# In a right-angled triangle ABC, the median drawn from the vertex of the right angle C is 4

**In a right-angled triangle ABC, the median drawn from the vertex of the right angle C is 4, and the median drawn to the larger leg is 2√7. Find the area of the triangle.**

Since CH is the median drawn from the top of the right angle, then BH = AH = CH = 4 cm, then AB = 2 * AH 2 * 4 = 8 cm.

In a right-angled triangle ABC, according to the Pythagorean theorem, BC ^ 2 = AB ^ 2 – AC ^ 2 = 64 – AC^2.

BC = √ (64 – AC ^ 2). (1).

In a right-angled triangle ACM, according to the Pythagorean theorem, CM ^ 2 = AM ^ 2 – AC ^ 2 = 28 – AC ^ 2. (2).

CM = √ (28 – AC ^ 2). (2).

Multiply equation 2 by two, then 2 * CM = 2 * √ (28 – AC ^ 2).

Since AM is the median, then CM = BM = BC / 2, and BC = 2 * CM.

Then: √ (64 – AC ^ 2) = 2 * √ (28 – AC ^ 2).

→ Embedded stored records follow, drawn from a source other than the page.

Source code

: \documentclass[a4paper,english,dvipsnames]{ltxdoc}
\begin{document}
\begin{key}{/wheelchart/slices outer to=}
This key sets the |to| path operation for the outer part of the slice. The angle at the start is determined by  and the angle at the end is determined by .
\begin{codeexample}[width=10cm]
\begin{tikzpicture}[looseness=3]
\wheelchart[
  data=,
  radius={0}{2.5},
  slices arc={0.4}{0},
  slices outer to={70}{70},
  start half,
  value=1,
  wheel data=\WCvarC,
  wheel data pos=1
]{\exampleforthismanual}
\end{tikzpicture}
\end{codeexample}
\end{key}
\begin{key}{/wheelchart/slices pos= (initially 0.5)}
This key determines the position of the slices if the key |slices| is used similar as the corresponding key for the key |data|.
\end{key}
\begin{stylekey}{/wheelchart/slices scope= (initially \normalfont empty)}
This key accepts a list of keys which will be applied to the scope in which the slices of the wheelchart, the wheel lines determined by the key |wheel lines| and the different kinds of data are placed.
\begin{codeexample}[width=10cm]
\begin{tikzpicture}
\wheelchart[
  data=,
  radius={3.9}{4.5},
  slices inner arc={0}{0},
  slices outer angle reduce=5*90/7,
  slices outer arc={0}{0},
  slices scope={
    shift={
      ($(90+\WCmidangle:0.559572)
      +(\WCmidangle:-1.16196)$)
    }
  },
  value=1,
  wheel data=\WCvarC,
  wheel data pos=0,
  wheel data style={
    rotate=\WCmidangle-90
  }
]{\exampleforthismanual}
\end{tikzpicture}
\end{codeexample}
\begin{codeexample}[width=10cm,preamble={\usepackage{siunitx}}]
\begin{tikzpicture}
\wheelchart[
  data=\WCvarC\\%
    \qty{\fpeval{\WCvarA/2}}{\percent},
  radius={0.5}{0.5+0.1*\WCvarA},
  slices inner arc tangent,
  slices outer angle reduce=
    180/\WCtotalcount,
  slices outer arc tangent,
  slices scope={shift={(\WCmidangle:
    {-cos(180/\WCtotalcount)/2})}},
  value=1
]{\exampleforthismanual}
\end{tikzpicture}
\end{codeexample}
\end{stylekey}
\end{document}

64 – AC ^ 2 = 4 * (28 – AC ^ 2).

3 * AC ^ 2 = 48.

AC ^ 2 = 48/3 = 16.

AC = 4 cm.

Let’s define the BC leg. BC ^ 2 = AB ^ 2 – AC ^ 2 = 64 – 16 = 48.

BC = √48 = 4 * √3 cm.

Determine the area of the triangle ABC.

Savs = BC * AC / 2 = 4 * √3 * 4/2 = 8 * √3 cm2.

Answer: The area of the triangle is 8 * √3 cm2.